Июль 41 года — страница 15 из 34

— Эх, да я ж ведь тоже любитель хорошей самодеятельности! — оживился Бобринев, зачем-то быстро причёсывая короткий торчащий ёжик волос. Они простились крепким мужским пожатием, глянув друг другу в глаза. Весь остаток ночи и день Щербатов не появлялся в штабе. Носясь на машине из полка в полк, сам проверял боевую готовность, знал, что его ищут. По многим телефонам требовали его, множество мотоциклистов с приказами мчались за ним по разным дорогам — его нигде не было. Уже под вечер в лесу, в дивизии Нестеренко, разыскал его начальник штаба Сорокин. Он приехал вместе с Бровальским, который, прервав свой отпуск, самолётом вернулся из Москвы. Щербатов сидел на пне и по-походному ел суп из солдатского котелка. Фуражку он снял, положив рядом с собой на траву, и ел, откусывая чёрный хлеб от ломтя, который не выпускал из руки, придерживавшей котелок на колене. И лицо у него было оживлённое, и веяло от него силой. Сорокин со страхом смотрел на его широколобую, наклонённую над котелком голову, всю в крепких волосах, нигде ещё не начавшую лысеть, чуть только тронутую сединой, смотрел так, словно эта голова уже не принадлежала ему. Он знал, что занесено над нею. Самое страшное, что мог совершить Щербатов, он совершил, в такой обстановке нарушив приказ. Весь день проведя у телефона, отвечая на яростные звонки командующего армией, грозившего трибуналом, он ехал сюда, доведёнными до крайней степени испуга, содрогаясь от мысли, что необдуманные, поспешные действия Щербатова могут быть расценены немцами как провокация и вызвать конфликт. Он ехал лично передать приказ, убедить, пока не поздно, зная, что уже выехали и Щербатова ищут Масловский и прокурор. Но сейчас, докладывая все это, он вместе с жалостью и страхом чувствовал свою смутную вину перед этим человеком, словно совершал предательство по отношению к нему, и пальцы его рук, вытянутых по швам, дрожали. Щербатов доел суп, ни разу не подняв головы, пока начальник штаба и комиссар стояли над ним, как над больным, находящимся в опасности. Поставил котелок на траву, достал портсигар из кармана галифе, размял папиросу в пальцах, мундштуком постучал по крышке и закурил.

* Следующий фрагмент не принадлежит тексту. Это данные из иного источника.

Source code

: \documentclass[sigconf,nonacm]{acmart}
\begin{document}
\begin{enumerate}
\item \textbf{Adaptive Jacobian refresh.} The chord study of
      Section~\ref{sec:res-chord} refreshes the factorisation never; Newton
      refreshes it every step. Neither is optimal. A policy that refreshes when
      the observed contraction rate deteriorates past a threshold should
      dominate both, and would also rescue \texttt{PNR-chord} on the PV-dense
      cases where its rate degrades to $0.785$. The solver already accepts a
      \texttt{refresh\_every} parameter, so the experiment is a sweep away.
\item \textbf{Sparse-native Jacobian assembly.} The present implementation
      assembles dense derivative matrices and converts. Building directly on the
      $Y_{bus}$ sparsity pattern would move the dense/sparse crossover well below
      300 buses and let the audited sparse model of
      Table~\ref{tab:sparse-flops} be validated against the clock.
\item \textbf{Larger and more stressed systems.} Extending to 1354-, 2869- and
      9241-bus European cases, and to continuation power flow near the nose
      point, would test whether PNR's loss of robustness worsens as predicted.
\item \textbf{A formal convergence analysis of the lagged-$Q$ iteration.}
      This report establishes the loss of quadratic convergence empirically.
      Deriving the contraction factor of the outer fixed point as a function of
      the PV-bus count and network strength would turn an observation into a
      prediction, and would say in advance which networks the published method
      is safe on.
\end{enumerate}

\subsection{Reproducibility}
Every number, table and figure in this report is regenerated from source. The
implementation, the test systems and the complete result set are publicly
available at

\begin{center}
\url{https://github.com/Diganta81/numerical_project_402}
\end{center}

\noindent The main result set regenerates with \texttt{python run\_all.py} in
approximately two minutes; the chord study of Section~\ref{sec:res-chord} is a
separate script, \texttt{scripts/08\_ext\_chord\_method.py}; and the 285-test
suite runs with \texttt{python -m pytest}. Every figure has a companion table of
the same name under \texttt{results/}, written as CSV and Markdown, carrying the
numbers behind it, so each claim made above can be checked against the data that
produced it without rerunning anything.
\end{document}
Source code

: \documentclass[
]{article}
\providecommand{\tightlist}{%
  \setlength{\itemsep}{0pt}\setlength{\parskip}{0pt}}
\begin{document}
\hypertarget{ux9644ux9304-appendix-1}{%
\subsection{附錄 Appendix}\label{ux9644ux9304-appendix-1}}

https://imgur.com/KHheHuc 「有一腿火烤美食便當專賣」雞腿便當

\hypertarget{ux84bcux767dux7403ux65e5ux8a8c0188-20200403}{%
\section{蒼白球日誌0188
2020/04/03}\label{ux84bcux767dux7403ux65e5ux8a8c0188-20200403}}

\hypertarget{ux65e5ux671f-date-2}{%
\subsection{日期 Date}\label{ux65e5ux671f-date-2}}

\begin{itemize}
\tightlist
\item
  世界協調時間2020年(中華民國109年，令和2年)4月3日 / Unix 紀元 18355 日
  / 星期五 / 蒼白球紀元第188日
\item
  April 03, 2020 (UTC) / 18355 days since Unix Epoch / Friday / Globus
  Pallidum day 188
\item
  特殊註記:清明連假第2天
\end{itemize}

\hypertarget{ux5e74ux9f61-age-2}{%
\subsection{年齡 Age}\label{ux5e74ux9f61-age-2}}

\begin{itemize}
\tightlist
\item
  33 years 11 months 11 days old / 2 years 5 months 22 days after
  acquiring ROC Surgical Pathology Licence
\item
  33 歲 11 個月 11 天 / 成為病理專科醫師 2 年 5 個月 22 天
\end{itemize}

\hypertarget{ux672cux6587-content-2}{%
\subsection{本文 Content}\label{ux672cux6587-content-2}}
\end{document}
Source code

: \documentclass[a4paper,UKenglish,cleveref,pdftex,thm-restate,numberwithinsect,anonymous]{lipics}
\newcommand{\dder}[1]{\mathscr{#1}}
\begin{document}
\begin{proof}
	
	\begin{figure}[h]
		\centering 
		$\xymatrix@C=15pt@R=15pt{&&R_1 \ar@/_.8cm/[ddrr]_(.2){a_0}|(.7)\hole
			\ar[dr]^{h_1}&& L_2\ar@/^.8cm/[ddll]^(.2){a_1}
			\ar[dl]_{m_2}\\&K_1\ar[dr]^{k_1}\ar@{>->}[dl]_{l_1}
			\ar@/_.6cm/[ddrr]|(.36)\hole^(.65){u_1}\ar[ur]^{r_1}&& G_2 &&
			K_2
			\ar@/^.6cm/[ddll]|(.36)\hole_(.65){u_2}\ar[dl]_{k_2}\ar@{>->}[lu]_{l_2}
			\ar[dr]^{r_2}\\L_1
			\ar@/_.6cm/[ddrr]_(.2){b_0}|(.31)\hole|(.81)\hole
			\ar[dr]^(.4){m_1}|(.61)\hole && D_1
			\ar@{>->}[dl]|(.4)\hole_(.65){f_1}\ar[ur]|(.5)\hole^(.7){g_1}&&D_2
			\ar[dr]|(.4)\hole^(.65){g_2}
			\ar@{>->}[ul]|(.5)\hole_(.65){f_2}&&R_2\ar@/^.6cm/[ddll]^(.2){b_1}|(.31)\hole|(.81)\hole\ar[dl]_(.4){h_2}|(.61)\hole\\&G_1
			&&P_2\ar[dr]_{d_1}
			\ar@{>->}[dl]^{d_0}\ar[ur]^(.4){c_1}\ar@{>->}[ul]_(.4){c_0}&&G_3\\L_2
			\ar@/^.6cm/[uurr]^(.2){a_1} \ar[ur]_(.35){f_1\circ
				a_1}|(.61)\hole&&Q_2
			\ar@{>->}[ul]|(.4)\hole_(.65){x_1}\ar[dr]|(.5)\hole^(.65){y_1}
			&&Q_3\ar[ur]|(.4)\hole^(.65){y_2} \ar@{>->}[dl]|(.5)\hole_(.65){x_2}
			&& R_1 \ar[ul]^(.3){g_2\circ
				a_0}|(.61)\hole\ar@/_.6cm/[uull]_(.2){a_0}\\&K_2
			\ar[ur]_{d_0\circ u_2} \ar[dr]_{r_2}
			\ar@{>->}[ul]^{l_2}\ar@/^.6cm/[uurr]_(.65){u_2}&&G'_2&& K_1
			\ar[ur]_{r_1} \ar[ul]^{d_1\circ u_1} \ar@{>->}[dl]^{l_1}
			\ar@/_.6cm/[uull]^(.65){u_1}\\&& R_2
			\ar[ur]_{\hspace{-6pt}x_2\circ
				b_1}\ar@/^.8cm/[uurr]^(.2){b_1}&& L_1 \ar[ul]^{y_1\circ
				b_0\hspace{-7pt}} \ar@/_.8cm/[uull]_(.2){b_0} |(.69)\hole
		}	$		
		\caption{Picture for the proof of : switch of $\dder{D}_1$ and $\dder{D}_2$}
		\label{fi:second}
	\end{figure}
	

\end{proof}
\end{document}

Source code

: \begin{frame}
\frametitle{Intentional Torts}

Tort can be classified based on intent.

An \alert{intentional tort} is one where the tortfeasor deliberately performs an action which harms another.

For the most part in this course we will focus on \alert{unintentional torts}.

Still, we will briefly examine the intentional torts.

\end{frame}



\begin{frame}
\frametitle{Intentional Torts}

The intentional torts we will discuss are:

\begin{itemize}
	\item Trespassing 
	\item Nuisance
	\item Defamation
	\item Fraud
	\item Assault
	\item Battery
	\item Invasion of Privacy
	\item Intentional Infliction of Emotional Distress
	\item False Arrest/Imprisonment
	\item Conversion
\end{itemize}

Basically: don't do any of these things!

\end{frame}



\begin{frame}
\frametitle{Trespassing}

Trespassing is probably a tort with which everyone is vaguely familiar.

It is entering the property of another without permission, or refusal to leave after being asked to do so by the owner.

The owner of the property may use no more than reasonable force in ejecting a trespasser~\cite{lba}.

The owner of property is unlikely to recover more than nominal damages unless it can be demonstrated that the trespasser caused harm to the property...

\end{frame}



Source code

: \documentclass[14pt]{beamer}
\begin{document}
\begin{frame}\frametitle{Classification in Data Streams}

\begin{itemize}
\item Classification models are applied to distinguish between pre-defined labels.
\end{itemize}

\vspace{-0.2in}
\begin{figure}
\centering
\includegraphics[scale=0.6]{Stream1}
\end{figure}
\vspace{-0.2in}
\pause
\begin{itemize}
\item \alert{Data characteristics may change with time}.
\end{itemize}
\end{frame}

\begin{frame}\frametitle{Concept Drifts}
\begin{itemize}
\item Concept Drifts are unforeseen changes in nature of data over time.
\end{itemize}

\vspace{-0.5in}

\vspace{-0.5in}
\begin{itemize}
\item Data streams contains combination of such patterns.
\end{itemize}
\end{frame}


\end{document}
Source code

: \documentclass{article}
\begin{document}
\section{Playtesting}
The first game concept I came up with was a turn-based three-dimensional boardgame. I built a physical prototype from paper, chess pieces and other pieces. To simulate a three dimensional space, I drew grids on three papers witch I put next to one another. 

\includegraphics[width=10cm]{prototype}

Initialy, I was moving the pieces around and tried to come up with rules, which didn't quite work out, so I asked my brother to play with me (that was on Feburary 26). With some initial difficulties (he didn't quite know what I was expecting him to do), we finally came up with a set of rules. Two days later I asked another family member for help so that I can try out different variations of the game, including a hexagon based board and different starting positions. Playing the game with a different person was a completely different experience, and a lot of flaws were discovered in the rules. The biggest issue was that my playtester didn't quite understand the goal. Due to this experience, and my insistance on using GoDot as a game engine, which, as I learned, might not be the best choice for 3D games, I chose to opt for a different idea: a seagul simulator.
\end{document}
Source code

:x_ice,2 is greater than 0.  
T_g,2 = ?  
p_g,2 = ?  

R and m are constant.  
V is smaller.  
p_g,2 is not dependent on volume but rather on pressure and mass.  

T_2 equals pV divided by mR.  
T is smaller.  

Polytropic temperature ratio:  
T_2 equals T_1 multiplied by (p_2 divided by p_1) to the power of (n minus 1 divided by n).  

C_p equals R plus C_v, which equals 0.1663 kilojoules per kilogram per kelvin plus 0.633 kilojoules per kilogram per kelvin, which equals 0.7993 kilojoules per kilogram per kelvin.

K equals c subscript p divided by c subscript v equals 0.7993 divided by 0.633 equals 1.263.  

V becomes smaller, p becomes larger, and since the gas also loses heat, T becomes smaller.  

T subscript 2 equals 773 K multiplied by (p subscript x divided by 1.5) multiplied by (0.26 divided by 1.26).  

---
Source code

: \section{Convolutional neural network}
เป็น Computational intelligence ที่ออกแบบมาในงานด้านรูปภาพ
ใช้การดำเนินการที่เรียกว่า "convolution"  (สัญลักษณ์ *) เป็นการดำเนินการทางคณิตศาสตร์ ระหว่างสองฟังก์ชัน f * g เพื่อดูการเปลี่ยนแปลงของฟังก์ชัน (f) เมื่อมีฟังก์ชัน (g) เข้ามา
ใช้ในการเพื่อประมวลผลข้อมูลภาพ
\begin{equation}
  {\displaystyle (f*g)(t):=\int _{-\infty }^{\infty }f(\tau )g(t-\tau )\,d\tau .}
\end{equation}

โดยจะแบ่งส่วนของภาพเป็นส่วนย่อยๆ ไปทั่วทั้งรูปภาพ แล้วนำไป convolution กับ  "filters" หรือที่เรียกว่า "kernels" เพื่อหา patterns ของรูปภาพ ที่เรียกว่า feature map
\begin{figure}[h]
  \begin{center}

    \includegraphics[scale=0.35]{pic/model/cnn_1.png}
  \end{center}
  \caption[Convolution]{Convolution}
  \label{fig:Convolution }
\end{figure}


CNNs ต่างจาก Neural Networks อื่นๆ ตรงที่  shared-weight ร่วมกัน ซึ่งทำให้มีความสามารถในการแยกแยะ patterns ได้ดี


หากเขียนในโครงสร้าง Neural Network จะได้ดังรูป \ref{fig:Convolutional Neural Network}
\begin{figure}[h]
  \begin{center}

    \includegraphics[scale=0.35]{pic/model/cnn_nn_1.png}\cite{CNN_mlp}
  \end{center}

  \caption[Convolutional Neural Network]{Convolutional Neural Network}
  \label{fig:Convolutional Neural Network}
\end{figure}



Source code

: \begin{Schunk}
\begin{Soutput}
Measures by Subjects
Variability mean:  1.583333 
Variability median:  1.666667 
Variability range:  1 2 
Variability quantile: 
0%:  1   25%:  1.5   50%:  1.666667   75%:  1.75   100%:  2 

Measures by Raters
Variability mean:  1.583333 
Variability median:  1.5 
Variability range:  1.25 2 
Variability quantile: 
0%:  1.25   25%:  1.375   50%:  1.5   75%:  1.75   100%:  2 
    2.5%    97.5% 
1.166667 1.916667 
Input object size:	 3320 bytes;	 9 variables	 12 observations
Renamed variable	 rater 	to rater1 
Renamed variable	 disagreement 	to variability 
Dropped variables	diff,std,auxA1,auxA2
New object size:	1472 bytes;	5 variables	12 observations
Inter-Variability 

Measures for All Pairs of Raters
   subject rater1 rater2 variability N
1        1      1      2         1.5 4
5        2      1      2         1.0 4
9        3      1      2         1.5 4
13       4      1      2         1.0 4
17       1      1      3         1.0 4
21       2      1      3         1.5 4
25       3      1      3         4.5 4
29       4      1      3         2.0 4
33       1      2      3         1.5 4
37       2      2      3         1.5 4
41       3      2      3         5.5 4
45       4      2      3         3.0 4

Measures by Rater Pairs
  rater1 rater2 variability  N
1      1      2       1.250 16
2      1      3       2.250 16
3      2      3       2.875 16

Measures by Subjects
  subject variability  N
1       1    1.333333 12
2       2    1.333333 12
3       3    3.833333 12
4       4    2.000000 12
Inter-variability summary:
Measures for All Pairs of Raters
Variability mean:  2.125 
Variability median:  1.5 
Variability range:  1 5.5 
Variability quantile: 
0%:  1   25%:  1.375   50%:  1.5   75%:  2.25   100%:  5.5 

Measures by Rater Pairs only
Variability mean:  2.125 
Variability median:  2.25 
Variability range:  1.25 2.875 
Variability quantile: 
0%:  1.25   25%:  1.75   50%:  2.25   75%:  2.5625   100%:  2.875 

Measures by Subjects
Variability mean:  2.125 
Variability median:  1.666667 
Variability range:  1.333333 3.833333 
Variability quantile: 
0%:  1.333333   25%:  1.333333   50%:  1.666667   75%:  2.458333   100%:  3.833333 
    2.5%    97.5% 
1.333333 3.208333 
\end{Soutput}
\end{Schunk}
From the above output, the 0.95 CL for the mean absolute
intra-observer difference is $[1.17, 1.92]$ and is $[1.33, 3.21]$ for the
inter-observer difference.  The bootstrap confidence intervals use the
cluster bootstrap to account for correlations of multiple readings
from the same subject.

— Ну? — спросил он, сквозь папиросный дымок снизу щурясь на Бровальского. — Что в Москве? Он спросил благодушно, как человек, находящийся в послеобеденном, заторможенном состоянии; из глаз его только после нескольких затяжек исчезло сонное выражение. Бровальский нервно заходил по лесу.

— Ни черта не понимаю! — сказал он и оглянулся, нет ли посторонних, но, кроме них троих и Нестеренко, никого поблизости не было. — Утром ехал на аэродром, москвичи с авоськами, с гамаками, с детьми едут на дачу. Жара. Настроение предпраздничное. А из гостиницы, где я стоял, вдруг с вечера выехали все иностранцы. В вестибюле ступить было некуда, весь пол заставлен чемоданами. Иностранные такие чемоданы с наклейками. Сидят на них, как беженцы на корабле, волнуются, ждут машин. Все выехали. Только немцы остались… Он вдруг покраснел. И оттого, что все видели это, скрыть было невозможно, он остановился со злым, мрачным лицом.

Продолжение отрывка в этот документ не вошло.